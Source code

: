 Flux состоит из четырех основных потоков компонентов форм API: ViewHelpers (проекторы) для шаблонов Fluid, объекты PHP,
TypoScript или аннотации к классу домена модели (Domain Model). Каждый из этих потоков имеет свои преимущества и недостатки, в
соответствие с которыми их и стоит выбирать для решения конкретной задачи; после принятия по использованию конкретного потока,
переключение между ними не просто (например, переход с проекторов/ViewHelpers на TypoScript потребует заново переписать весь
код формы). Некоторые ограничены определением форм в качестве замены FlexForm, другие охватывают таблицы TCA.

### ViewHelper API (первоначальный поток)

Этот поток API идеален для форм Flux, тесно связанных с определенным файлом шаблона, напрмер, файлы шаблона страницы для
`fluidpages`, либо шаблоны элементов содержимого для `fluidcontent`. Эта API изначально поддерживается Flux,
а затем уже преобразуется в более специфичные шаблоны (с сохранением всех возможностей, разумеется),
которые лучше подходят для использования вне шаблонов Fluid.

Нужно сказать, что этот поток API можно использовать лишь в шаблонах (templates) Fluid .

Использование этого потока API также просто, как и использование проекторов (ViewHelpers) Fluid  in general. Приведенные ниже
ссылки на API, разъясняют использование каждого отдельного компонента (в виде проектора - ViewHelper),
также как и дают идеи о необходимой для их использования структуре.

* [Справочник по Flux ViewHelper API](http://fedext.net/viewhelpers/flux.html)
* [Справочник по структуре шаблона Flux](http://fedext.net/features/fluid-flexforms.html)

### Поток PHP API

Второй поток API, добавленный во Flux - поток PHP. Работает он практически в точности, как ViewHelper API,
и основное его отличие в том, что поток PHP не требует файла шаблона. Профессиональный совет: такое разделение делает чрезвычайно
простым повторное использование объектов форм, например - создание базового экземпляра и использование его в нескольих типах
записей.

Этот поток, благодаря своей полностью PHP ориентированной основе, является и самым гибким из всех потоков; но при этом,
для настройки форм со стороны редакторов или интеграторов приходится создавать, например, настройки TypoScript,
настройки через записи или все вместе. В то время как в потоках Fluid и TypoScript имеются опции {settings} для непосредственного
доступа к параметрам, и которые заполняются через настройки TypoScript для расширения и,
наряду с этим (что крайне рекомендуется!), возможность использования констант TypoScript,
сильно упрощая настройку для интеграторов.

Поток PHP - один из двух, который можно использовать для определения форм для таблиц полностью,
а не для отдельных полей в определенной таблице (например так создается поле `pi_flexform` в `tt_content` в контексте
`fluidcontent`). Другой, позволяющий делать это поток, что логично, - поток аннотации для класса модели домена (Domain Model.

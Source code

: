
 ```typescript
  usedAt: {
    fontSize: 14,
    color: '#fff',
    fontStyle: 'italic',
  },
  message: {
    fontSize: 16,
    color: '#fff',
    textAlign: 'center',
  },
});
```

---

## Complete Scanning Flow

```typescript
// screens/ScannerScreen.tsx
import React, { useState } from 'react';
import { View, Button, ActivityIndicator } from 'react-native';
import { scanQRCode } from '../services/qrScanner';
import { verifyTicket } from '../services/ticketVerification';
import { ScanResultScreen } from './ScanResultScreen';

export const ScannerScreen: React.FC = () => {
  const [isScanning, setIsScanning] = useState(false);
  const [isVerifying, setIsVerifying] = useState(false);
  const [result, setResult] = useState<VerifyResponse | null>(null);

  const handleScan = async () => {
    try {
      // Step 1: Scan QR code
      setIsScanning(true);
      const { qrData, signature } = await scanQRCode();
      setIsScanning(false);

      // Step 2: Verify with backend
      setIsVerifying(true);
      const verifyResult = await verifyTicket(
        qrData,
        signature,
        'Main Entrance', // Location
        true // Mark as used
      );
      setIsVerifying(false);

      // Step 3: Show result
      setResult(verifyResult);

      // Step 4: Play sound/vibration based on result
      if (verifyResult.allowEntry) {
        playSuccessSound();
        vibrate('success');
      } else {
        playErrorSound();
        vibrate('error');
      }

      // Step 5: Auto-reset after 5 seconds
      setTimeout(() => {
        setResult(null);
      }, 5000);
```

######

Task instructions: Your reply should be one number, namely how many lines of the material contain "setResult".

Task response: 3